Herz – Seele – Verstand – Kraft. Das beschreibt die ganze menschliche Existenz. Alles, was ich bin, darf sich mit der göttlichen Liebe verbinden.
Vielleicht sagen Sie, das ist nur was für „Profis“ – vielleicht für einen Pfarrer oder eher für eine Ordensschwester.
Ich bin zwar eine von dieser Sorte, aber doch kann ich Ihnen sagen: Das ist eine Idee für jedermann und jederfrau. Sich mit allem, was ich bin, nach Gottes Liebe ausstrecken.
Nehmen wir das Bild von einer Stolpernden. Jede Lebenssituation ist eine Herausforderung. Viel Pech, Schicksal. Und immer ein Problem. Wie ein Blatt im Wind.
Das Blatt im Wind sucht Halt.

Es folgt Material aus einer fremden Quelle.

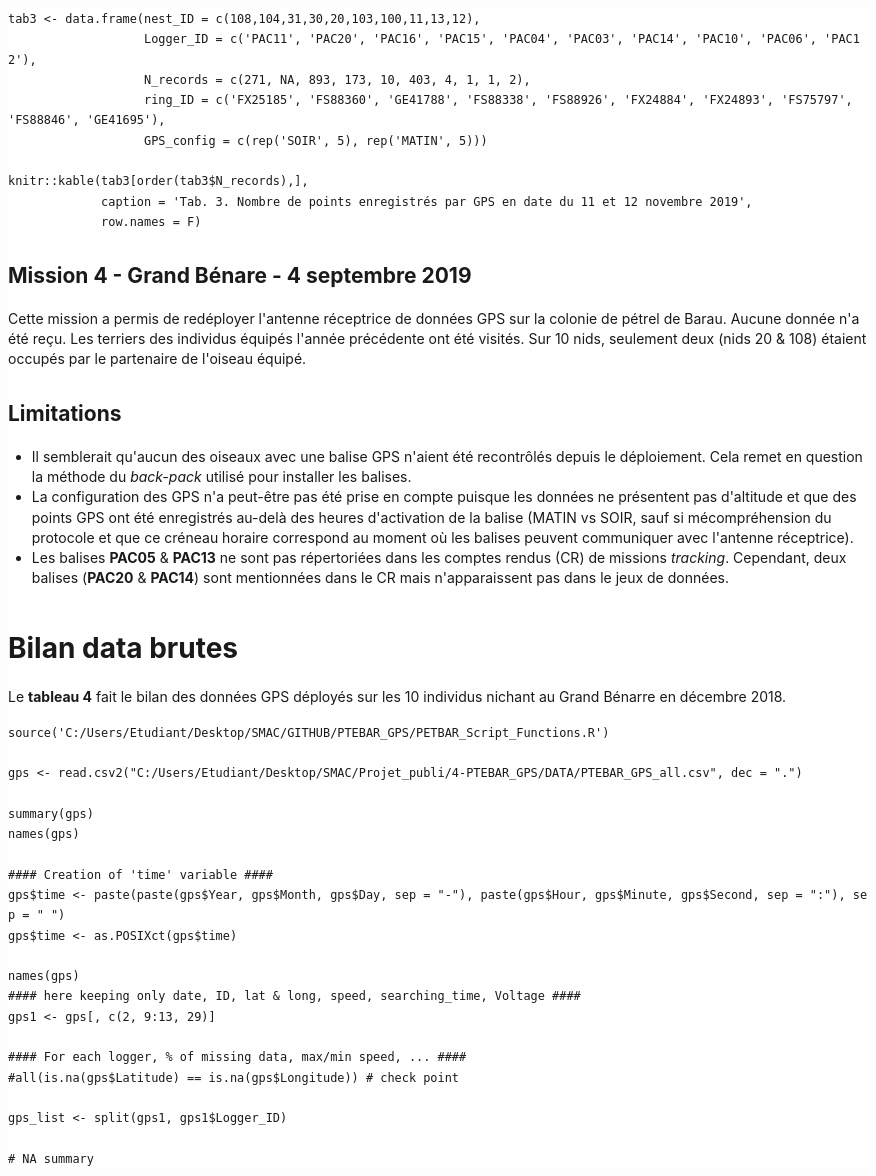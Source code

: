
 ```{r tableau_3, echo = F}
tab3 <- data.frame(nest_ID = c(108,104,31,30,20,103,100,11,13,12),
                   Logger_ID = c('PAC11', 'PAC20', 'PAC16', 'PAC15', 'PAC04', 'PAC03', 'PAC14', 'PAC10', 'PAC06', 'PAC12'),
                   N_records = c(271, NA, 893, 173, 10, 403, 4, 1, 1, 2),
                   ring_ID = c('FX25185', 'FS88360', 'GE41788', 'FS88338', 'FS88926', 'FX24884', 'FX24893', 'FS75797', 'FS88846', 'GE41695'),
                   GPS_config = c(rep('SOIR', 5), rep('MATIN', 5)))

knitr::kable(tab3[order(tab3$N_records),],
             caption = 'Tab. 3. Nombre de points enregistrés par GPS en date du 11 et 12 novembre 2019',
             row.names = F)
```
  
## Mission 4 - Grand Bénare - 4 septembre 2019  
  
Cette mission a permis de redéployer l'antenne réceptrice de données GPS sur la colonie de pétrel de Barau. Aucune donnée n'a été reçu. Les terriers des individus équipés l'année précédente ont été visités. Sur 10 nids, seulement deux (nids 20 & 108) étaient occupés par le partenaire de l'oiseau équipé.
  
## Limitations  
   
- Il semblerait qu'aucun des oiseaux avec une balise GPS n'aient été recontrôlés depuis le déploiement. Cela remet en question la méthode du *back-pack* utilisé pour installer les balises.  
- La configuration des GPS n'a peut-être pas été prise en compte puisque les données ne présentent pas d'altitude et que des points GPS ont été enregistrés au-delà des heures d'activation de la balise (MATIN vs SOIR, sauf si mécompréhension du protocole et que ce créneau horaire correspond au moment où les balises peuvent communiquer avec l'antenne réceptrice).  
- Les balises **PAC05** & **PAC13** ne sont pas répertoriées dans les comptes rendus (CR) de missions *tracking*. Cependant, deux balises (**PAC20** & **PAC14**) sont mentionnées dans le CR mais n'apparaissent pas dans le jeux de données.

# Bilan data brutes  
  
Le **tableau 4** fait le bilan des données GPS déployés sur les 10 individus nichant au Grand Bénarre en décembre 2018.  
  
```{r setup, include=FALSE}
source('C:/Users/Etudiant/Desktop/SMAC/GITHUB/PTEBAR_GPS/PETBAR_Script_Functions.R')

gps <- read.csv2("C:/Users/Etudiant/Desktop/SMAC/Projet_publi/4-PTEBAR_GPS/DATA/PTEBAR_GPS_all.csv", dec = ".")

summary(gps)
names(gps)

#### Creation of 'time' variable ####
gps$time <- paste(paste(gps$Year, gps$Month, gps$Day, sep = "-"), paste(gps$Hour, gps$Minute, gps$Second, sep = ":"), sep = " ")
gps$time <- as.POSIXct(gps$time)

names(gps)
#### here keeping only date, ID, lat & long, speed, searching_time, Voltage ####
gps1 <- gps[, c(2, 9:13, 29)]

#### For each logger, % of missing data, max/min speed, ... ####
#all(is.na(gps$Latitude) == is.na(gps$Longitude)) # check point

gps_list <- split(gps1, gps1$Logger_ID)

# NA summary
```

Antworten auf die vielen Probleme kriegt es nicht – aber Verbindung zum Baum, der es hält. Wurzeln die tragen.
Am Anfang des Gottesdienstes haben wir Worte aus Psalm eins gehört: Wer Gott und seine Wegweisungen sucht, ist wie ein Baum, gepflanzt an Wasserbächen.
Gott lieben – heißt ihn suchen, in allem Stolpern sich immer wieder ausstrecken. Fragen und Ringen. Alles, was mich in meinem Leben umtreibt in Beziehung mit diesem Einen bringen.
Auf Instagram sah ich gestern ein kleines Video von einem Experiment.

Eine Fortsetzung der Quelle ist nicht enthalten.